The impact of xylan on the biosynthesis and structure of extracellular lignin produced by a Norway spruce tissue culture. Sapouna I, Kärkönen A, McKee LS. Plant Direct 7 (2023) e500.

What does a spruce tree growing in a forest have in common with a few spruce cells growing in a Petri dish at KTH? At first sight, the differences are striking as the two systems seem to only share the same colour. Biologically speaking the two systems are indeed different, even though they share the same genome. For example, in the woody tissue, the lignin building blocks or monolignols, enter into the secondary plant cell wall, an environment of cellulose and non-cellulosic polysaccharides known as hemicelluloses, in which they form the lignin polymer.

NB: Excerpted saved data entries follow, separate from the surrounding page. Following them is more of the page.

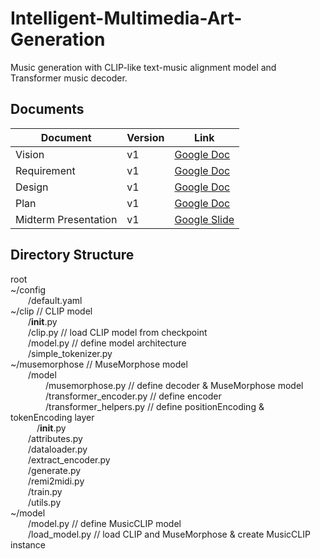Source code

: # Intelligent-Multimedia-Art-Generation

Music generation with CLIP-like text-music alignment model and Transformer music decoder.

## Documents
| Document             | Version | Link                                                                                                                                |
|----------------------|---------|-------------------------------------------------------------------------------------------------------------------------------------|
| Vision               | v1      | [Google Doc](https://docs.google.com/document/d/1nXXPTrBMunDMKFK5zi0diH6auGFCNYr10UBuZXhbqMc/edit?usp=sharing)                                    |
| Requirement          | v1      | [Google Doc](https://docs.google.com/document/d/1OR6C8o-StwKZijQPvilHhEX7YncZJfTh/edit?usp=sharing&ouid=100645612073317945557&rtpof=true&sd=true) |
| Design               | v1      | [Google Doc](https://docs.google.com/document/d/1PWTMj7yC1GmBwJa2xMFi4Q0-vxIFWnJ5su-Z1_BGdII/edit?usp=sharing)                                    |
| Plan                 | v1      | [Google Doc](https://docs.google.com/document/d/1d4pKB81OoADSUBac-hzbuBLVFNRn6Rae5ga186-hsaI/edit?usp=sharing)                                    |
| Midterm Presentation | v1      | [Google Slide](https://docs.google.com/presentation/d/1eq4siGh2KAKda78kX-bInrw0dw_KqGriUX0oTFDo8-Y/edit?usp=sharing)                                |

## Directory Structure
root  
~/config  
  /default.yaml  
~/clip  // CLIP model  
  /__init__.py  
  /clip.py // load CLIP model from checkpoint  
  /model.py // define model architecture  
  /simple_tokenizer.py  
~/musemorphose // MuseMorphose model  
  /model  
    /musemorphose.py // define decoder & MuseMorphose model  
    /transformer_encoder.py // define encoder  
    /transformer_helpers.py // define positionEncoding & tokenEncoding layer  
   /__init__.py  
  /attributes.py  
  /dataloader.py  
  /extract_encoder.py  
  /generate.py  
  /remi2midi.py  
  /train.py  
  /utils.py  
~/model  
  /model.py // define MusicCLIP model  
  /load_model.py // load CLIP and MuseMorphose & create MusicCLIP instance  
    
    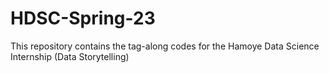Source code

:# HDSC-Spring-23
This repository contains the tag-along codes for the Hamoye Data Science Internship (Data Storytelling)
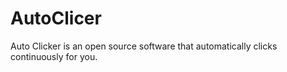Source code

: # AutoClicer
Auto Clicker is an open source software that automatically clicks continuously for you.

By contrast, in the callus culture, the cells do not form a secondary cell wall and they do not produce monolignols. It is however possible to induce monolignol production by transferring the spruce cells from the agar plates they grow on into cultivation flasks with liquid medium. In this changed environment, the cells do secrete monolignols into the liquid medium, and these polymerize to lignin extracellularly. The key advantage of this model callus culture system is that lignin polymerizes outside of the cells, which means that we can collect it by a simple filtration step. Normally, in order to isolate lignin from woody tissue, extensive mechanical pre-treatments and extraction steps are required and these are known to alter the structure of native lignin and destroy the architecture of the plant cell wall. However, understanding the real chemical and physical interactions between lignin and its polymerization environment is an important step towards utilization of lignin, which until now is a major waste of the pulp and paper industry.

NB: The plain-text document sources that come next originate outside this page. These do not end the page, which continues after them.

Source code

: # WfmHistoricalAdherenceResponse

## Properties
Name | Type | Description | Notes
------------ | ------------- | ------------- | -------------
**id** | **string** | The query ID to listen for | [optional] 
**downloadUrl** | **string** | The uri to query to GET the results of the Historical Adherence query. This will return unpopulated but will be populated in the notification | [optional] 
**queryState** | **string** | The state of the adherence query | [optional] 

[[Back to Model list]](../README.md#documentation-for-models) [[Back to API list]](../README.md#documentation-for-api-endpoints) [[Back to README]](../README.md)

In our recently published study in Plant Direct we used the Norway spruce callus culture to understand the structure of native lignin and its interactions with a component of its natural polymerization environment, a hemicellulose named xylan (Sapouna et al., Plant Direct, 2023, 7, e500, doi.org/10.1002/pld3.500). Although similar studies have been performed on purely chemical systems, in which monolignols are introduced in a solution that contains an enzyme and the hemicellulose, the final structure of synthetic lignin is not very similar to the native one. We used several cultivation treatments in which xylan was added in different concentrations in the cells’ solid growth medium and/or in the monolignol polymerization liquid medium, and we found that the cells do indeed react differently in the presence of xylan. Even though there was no change in the morphology of the cells, i.e. the cells did not start forming a secondary cell wall, there was an increase in extracellular lignin production and the activity of an enzyme necesary for lignin polymerization, in the treatments with added xylan. Also, there were small changes in the structure of lignin in these treatments, which I studied by extensive NMR to understand the bond composition and SEC to determine the molecular weight.

This project, which started in 2019, was quite outside of my “being a chemist” comfort zone. In the beginning it was challenging to even learn how to keep the cells alive. Three years later, I was able to handle many samples at the same time and subculture about 80 plates in one day, every three weeks.  Challenging projects are great opportunities to expand one’s knowledge and skills. As a chemist, I look at a reaction or synthesis and focus on the chemical properties of the reagents to understand the system and improve it, but there are many more variables in experiments that work with living tissue. Working on this project made me look at lignin from a different perspective. I came closer to understanding its biosynthesis and realized how sensitive and versatile the process can be. To decipher the structure of native lignin and its interactions with the other cell wall components, it is necessary to understand how lignin is produced and the simple parameters that can affect this process. It is when we fill in the existing knowledge gaps about the fundamental properties of lignin that we will be able to utilise it to its full potential, as a major product of the wood biomass.